• **WHAT IS REQUIRED**
Each line below from the one containing "Total installs: 1500" through the one containing "- Customizable prompts" is to be given again exactly, and no line outside that span.
[Opening DATA PROVIDED section]
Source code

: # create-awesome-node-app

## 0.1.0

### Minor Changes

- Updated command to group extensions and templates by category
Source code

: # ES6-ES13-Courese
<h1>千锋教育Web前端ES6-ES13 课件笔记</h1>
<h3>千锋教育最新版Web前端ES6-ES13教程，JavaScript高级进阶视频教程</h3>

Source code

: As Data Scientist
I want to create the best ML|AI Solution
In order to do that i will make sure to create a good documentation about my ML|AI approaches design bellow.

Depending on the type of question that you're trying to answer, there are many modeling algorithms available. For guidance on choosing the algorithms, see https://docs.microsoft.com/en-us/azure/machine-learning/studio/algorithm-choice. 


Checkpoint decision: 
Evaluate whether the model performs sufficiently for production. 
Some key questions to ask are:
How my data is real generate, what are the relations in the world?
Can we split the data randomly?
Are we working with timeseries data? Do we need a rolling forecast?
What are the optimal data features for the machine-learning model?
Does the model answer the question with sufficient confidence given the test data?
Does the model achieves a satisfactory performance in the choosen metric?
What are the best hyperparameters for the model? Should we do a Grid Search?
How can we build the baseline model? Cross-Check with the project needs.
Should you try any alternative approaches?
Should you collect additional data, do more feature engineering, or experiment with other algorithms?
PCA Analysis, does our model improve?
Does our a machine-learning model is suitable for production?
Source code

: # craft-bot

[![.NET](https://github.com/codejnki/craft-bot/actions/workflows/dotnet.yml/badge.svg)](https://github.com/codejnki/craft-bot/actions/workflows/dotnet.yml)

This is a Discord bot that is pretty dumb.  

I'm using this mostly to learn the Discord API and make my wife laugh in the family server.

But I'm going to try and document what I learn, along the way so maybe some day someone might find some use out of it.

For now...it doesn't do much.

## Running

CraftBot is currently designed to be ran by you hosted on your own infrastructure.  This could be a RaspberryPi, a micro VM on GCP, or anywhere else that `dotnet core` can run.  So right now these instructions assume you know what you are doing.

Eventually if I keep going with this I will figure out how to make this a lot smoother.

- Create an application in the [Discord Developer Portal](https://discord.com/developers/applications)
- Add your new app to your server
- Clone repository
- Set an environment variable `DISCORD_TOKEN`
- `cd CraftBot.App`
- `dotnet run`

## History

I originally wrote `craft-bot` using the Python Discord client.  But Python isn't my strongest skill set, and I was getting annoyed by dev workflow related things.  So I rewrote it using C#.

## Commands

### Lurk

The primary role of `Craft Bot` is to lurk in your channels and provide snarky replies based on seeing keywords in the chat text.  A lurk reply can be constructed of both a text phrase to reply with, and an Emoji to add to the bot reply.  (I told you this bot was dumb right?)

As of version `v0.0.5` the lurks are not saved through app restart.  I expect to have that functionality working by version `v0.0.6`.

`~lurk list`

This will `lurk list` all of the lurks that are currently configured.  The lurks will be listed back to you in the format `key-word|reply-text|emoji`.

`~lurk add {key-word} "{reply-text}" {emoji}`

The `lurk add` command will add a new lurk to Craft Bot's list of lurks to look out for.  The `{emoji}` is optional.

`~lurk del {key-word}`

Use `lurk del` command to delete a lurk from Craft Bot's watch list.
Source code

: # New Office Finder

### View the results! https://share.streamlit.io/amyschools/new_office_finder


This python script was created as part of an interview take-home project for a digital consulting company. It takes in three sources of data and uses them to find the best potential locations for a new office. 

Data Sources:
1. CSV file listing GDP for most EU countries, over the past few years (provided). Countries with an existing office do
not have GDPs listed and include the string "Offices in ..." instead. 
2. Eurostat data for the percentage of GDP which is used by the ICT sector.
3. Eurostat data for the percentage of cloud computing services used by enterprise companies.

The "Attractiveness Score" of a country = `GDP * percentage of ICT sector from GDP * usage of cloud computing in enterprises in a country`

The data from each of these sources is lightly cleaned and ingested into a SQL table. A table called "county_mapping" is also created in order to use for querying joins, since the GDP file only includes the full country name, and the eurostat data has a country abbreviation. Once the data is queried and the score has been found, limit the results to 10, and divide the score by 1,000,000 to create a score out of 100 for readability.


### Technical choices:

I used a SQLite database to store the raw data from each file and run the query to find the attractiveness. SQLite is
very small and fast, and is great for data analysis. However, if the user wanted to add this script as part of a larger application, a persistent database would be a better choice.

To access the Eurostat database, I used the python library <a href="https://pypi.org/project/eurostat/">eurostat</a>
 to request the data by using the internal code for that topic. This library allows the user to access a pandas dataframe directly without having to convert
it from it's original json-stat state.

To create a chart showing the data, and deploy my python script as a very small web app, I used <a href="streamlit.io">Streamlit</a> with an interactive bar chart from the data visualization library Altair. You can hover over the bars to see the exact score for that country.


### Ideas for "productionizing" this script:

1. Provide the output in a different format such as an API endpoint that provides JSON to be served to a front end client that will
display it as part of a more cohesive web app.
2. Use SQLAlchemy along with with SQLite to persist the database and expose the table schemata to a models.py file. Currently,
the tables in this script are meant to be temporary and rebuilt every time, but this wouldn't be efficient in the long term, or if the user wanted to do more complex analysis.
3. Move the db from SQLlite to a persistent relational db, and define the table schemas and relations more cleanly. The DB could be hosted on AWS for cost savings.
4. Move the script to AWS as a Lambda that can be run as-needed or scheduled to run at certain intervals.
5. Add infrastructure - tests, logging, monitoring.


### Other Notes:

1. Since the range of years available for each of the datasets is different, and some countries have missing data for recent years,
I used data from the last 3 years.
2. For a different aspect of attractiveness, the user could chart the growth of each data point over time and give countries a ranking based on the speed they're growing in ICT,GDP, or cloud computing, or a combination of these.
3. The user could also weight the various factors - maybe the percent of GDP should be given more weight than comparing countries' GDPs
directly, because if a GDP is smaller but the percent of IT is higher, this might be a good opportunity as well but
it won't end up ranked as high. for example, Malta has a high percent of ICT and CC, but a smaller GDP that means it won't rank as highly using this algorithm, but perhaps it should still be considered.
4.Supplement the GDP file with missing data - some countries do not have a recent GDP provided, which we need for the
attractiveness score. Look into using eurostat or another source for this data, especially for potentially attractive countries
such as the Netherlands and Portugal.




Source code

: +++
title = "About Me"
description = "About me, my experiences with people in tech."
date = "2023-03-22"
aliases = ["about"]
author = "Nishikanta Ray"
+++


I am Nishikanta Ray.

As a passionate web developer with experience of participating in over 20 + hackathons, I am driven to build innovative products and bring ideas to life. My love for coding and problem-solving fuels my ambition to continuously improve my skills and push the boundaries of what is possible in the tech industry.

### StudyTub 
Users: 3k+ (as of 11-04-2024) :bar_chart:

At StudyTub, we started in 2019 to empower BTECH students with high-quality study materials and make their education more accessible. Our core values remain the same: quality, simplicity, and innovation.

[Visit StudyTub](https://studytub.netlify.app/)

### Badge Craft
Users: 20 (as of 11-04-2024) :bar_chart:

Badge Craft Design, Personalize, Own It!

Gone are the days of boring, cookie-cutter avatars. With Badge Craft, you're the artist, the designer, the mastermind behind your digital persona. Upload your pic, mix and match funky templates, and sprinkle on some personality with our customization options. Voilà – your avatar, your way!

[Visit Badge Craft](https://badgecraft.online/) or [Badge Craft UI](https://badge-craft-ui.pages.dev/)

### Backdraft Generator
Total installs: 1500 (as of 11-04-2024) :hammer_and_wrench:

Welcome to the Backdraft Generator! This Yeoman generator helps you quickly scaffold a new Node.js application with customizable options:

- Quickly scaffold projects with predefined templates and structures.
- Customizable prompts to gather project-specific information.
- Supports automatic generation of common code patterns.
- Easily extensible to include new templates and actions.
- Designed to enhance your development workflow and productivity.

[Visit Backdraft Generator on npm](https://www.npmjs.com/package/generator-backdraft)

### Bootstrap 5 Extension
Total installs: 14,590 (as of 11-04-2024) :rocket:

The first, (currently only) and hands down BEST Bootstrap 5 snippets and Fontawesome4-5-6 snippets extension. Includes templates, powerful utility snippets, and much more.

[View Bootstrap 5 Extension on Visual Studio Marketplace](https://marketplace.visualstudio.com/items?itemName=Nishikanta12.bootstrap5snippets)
[Closing DATA PROVIDED section]
• **ANSWER BELOW**
Total installs: 1500 (as of 11-04-2024) :hammer_and_wrench:

Welcome to the Backdraft Generator! This Yeoman generator helps you quickly scaffold a new Node.js application with customizable options:

- Quickly scaffold projects with predefined templates and structures.
- Customizable prompts to gather project-specific information.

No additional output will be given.